Existing V2X congestion control mechanisms primarily focus on maintaining channel load stability and ensuring vehicle-level fairness, yet they struggle to accommodate heterogeneous, time-varying service demands with differentiated priorities. This work proposes an adaptive congestion control approach that explicitly integrates service requirements and priority levels into the congestion control process—an integration not previously achieved in the literature. By leveraging a standards-compliant adaptive algorithm, the method enables dynamic resource allocation that simultaneously preserves channel stability and significantly improves satisfaction rates for diverse V2X services. Furthermore, the design maintains backward compatibility and supports seamless evolution toward future V2X communication standards.
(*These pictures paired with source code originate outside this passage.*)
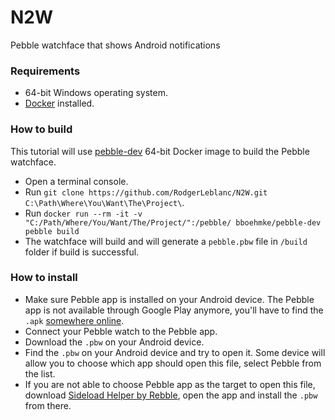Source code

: # N2W

Pebble watchface that shows Android notifications

### Requirements
- 64-bit Windows operating system.
- [Docker](https://www.docker.com/) installed.

### How to build

This tutorial will use [pebble-dev](https://hub.docker.com/r/bboehmke/pebble-dev) 64-bit Docker image to build the Pebble watchface.
- Open a terminal console.
- Run `git clone https://github.com/RodgerLeblanc/N2W.git C:\Path\Where\You\Want\The\Project\`.
- Run `docker run --rm -it -v "C:/Path/Where/You/Want/The/Project/":/pebble/ bboehmke/pebble-dev pebble build`
- The watchface will build and will generate a `pebble.pbw` file in `/build` folder if build is successful.

### How to install

- Make sure Pebble app is installed on your Android device. The Pebble app is not available through Google Play anymore, you'll have to find the `.apk` [somewhere online](https://www.google.com/search?q=pebble+apk).
- Connect your Pebble watch to the Pebble app.
- Download the `.pbw` on your Android device.
- Find the `.pbw` on your Android device and try to open it. Some device will allow you to choose which app should open this file, select Pebble from the list.
- If you are not able to choose Pebble app as the target to open this file, download [Sideload Helper by Rebble](https://play.google.com/store/apps/details?id=io.rebble.charon&hl=en_CA&gl=US), open the app and install the `.pbw` from there.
Vehicle-to-Everything (V2X) communications enable the exchange of information among vehicles to improve road safety and traffic efficiency. As V2X deployments progress, vehicles are expected to support an increasing number of V2X services, often characterized by different priorities and data transmission requirements. However, existing V2X congestion control mechanisms primarily focus on maintaining channel load stability and fairness at the vehicle level, typically assuming homogeneous traffic demands. This paper proposes a demand- and priority-aware adaptive congestion control technique that explicitly accounts for heterogeneous and time-varying V2X service requirements. The results demonstrate that the proposed technique improves the satisfaction of V2X service demands while maintaining stable channel operation. The proposed technique aligns with current V2X standards, preserving backward compatibility while providing enhancements consistent with ongoing standardization activities.